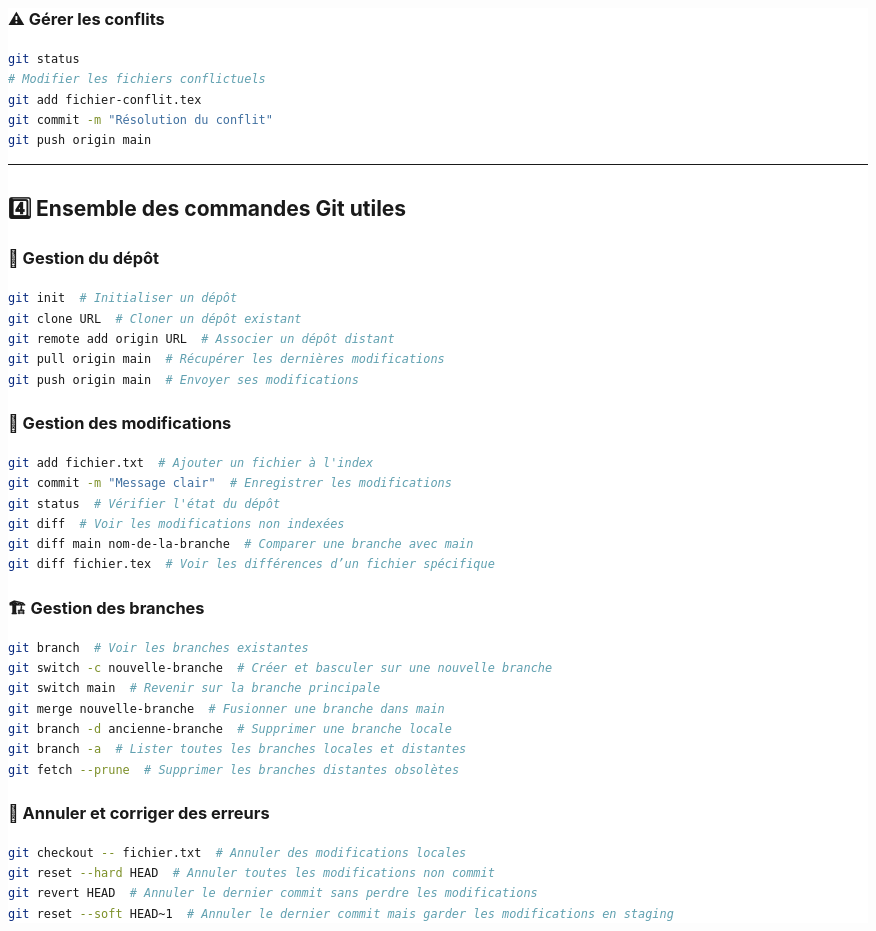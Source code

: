### ⚠️ Gérer les conflits  

```sh
git status
# Modifier les fichiers conflictuels
git add fichier-conflit.tex
git commit -m "Résolution du conflit"
git push origin main
```

---

## 4️⃣ Ensemble des commandes Git utiles  

### 📂 Gestion du dépôt  

```sh
git init  # Initialiser un dépôt
git clone URL  # Cloner un dépôt existant
git remote add origin URL  # Associer un dépôt distant
git pull origin main  # Récupérer les dernières modifications
git push origin main  # Envoyer ses modifications
```

### 🔄 Gestion des modifications  

```sh
git add fichier.txt  # Ajouter un fichier à l'index
git commit -m "Message clair"  # Enregistrer les modifications
git status  # Vérifier l'état du dépôt
git diff  # Voir les modifications non indexées
git diff main nom-de-la-branche  # Comparer une branche avec main
git diff fichier.tex  # Voir les différences d’un fichier spécifique
```

### 🏗 Gestion des branches  

```sh
git branch  # Voir les branches existantes
git switch -c nouvelle-branche  # Créer et basculer sur une nouvelle branche
git switch main  # Revenir sur la branche principale
git merge nouvelle-branche  # Fusionner une branche dans main
git branch -d ancienne-branche  # Supprimer une branche locale
git branch -a  # Lister toutes les branches locales et distantes
git fetch --prune  # Supprimer les branches distantes obsolètes
```

### 🛑 Annuler et corriger des erreurs  

```sh
git checkout -- fichier.txt  # Annuler des modifications locales
git reset --hard HEAD  # Annuler toutes les modifications non commit
git revert HEAD  # Annuler le dernier commit sans perdre les modifications
git reset --soft HEAD~1  # Annuler le dernier commit mais garder les modifications en staging
```
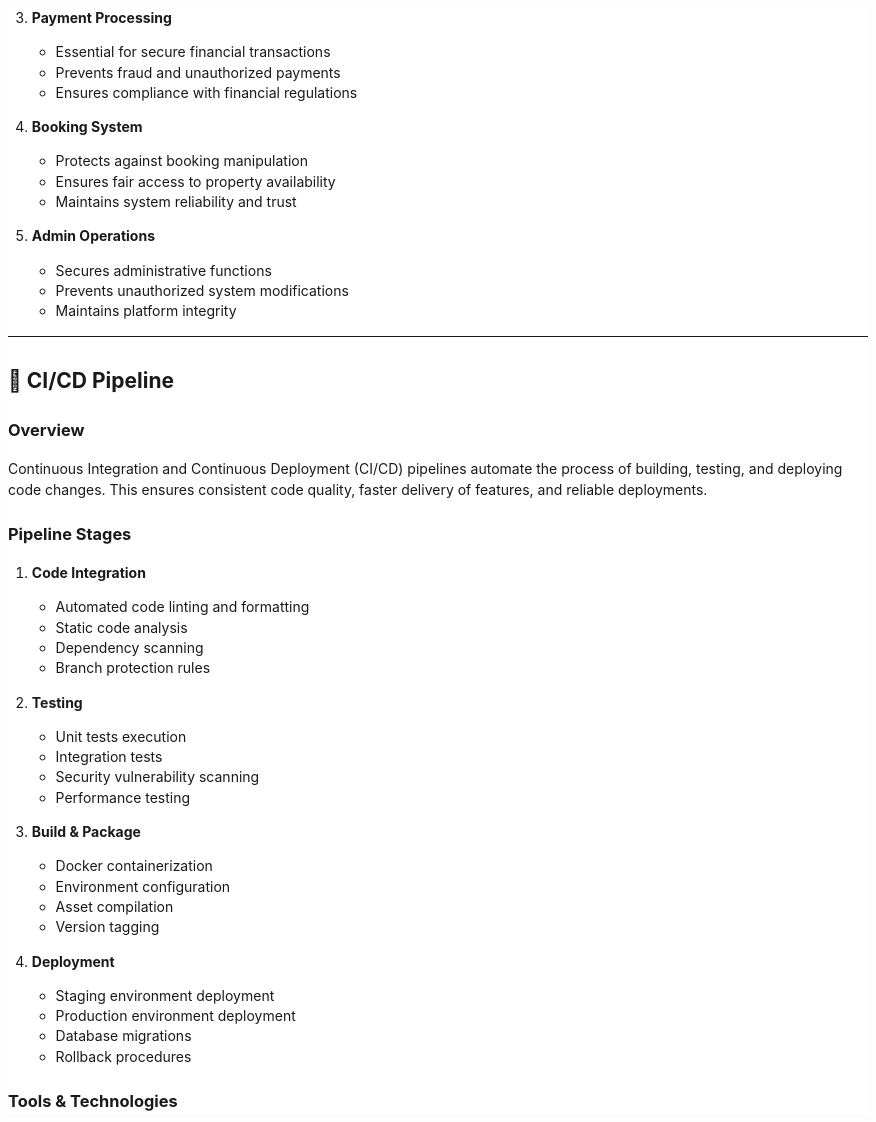 3. **Payment Processing**
   - Essential for secure financial transactions
   - Prevents fraud and unauthorized payments
   - Ensures compliance with financial regulations

4. **Booking System**
   - Protects against booking manipulation
   - Ensures fair access to property availability
   - Maintains system reliability and trust

5. **Admin Operations**
   - Secures administrative functions
   - Prevents unauthorized system modifications
   - Maintains platform integrity

----------------

## 🚀 CI/CD Pipeline

### Overview

Continuous Integration and Continuous Deployment (CI/CD) pipelines automate the process of building, testing, and deploying code changes. This ensures consistent code quality, faster delivery of features, and reliable deployments.

### Pipeline Stages

1. **Code Integration**
   - Automated code linting and formatting
   - Static code analysis
   - Dependency scanning
   - Branch protection rules

2. **Testing**
   - Unit tests execution
   - Integration tests
   - Security vulnerability scanning
   - Performance testing

3. **Build & Package**
   - Docker containerization
   - Environment configuration
   - Asset compilation
   - Version tagging

4. **Deployment**
   - Staging environment deployment
   - Production environment deployment
   - Database migrations
   - Rollback procedures

### Tools & Technologies
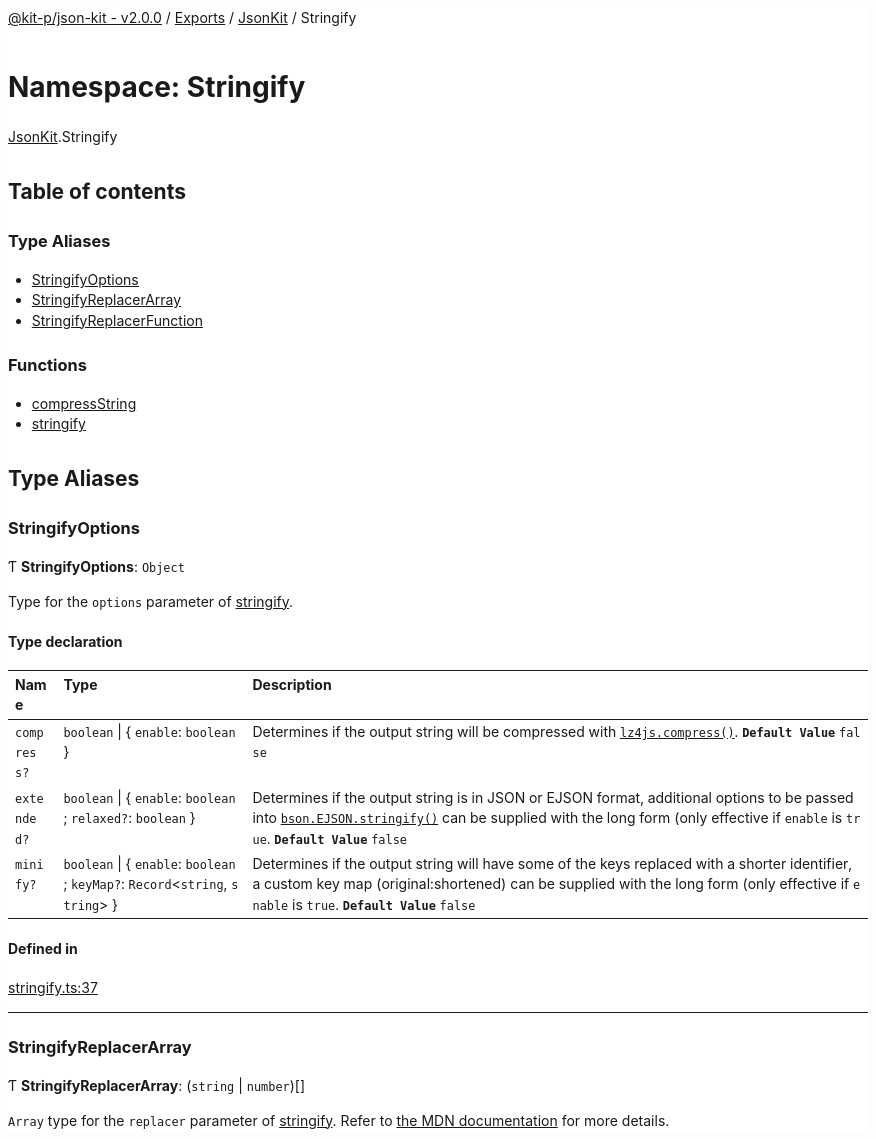 [@kit-p/json-kit - v2.0.0](../README.md) / [Exports](../modules.md) / [JsonKit](JsonKit.md) / Stringify

# Namespace: Stringify

[JsonKit](JsonKit.md).Stringify

## Table of contents

### Type Aliases

- [StringifyOptions](JsonKit.Stringify.md#stringifyoptions)
- [StringifyReplacerArray](JsonKit.Stringify.md#stringifyreplacerarray)
- [StringifyReplacerFunction](JsonKit.Stringify.md#stringifyreplacerfunction)

### Functions

- [compressString](JsonKit.Stringify.md#compressstring)
- [stringify](JsonKit.Stringify.md#stringify)

## Type Aliases

### StringifyOptions

Ƭ **StringifyOptions**: `Object`

Type for the `options` parameter of [stringify](JsonKit.Stringify.md#stringify).

#### Type declaration

| Name | Type | Description |
| :------ | :------ | :------ |
| `compress?` | `boolean` \| { `enable`: `boolean`  } | Determines if the output string will be compressed with [`lz4js.compress()`](https://github.com/Benzinga/lz4js/blob/73728a9c3c6a417ab9ce622fa112dc1cf04b00fd/lz4.js#L557). **`Default Value`** `false` |
| `extended?` | `boolean` \| { `enable`: `boolean` ; `relaxed?`: `boolean`  } | Determines if the output string is in JSON or EJSON format, additional options to be passed into [`bson.EJSON.stringify()`](https://github.com/mongodb/js-bson#ejsonstringifyvalue-replacer-space-options) can be supplied with the long form (only effective if `enable` is `true`. **`Default Value`** `false` |
| `minify?` | `boolean` \| { `enable`: `boolean` ; `keyMap?`: `Record`<`string`, `string`\>  } | Determines if the output string will have some of the keys replaced with a shorter identifier, a custom key map (original:shortened) can be supplied with the long form (only effective if `enable` is `true`. **`Default Value`** `false` |

#### Defined in

[stringify.ts:37](https://github.com/Kit-p/json-kit/blob/af9e51f/src/stringify.ts#L37)

___

### StringifyReplacerArray

Ƭ **StringifyReplacerArray**: (`string` \| `number`)[]

`Array` type for the `replacer` parameter of [stringify](JsonKit.Stringify.md#stringify).
Refer to [the MDN documentation](https://developer.mozilla.org/en-US/docs/Web/JavaScript/Reference/Global_Objects/JSON/stringify#the_replacer_parameter) for more details.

************

Problem to solve
Reproduce exactly the stretch of the material above that starts at the line with "- Security vulnerability scanning" and ends at the line with "- Rollback procedures", both included, and nothing else.

Response for this exercise
   - Security vulnerability scanning
   - Performance testing

3. **Build & Package**
   - Docker containerization
   - Environment configuration
   - Asset compilation
   - Version tagging

4. **Deployment**
   - Staging environment deployment
   - Production environment deployment
   - Database migrations
   - Rollback procedures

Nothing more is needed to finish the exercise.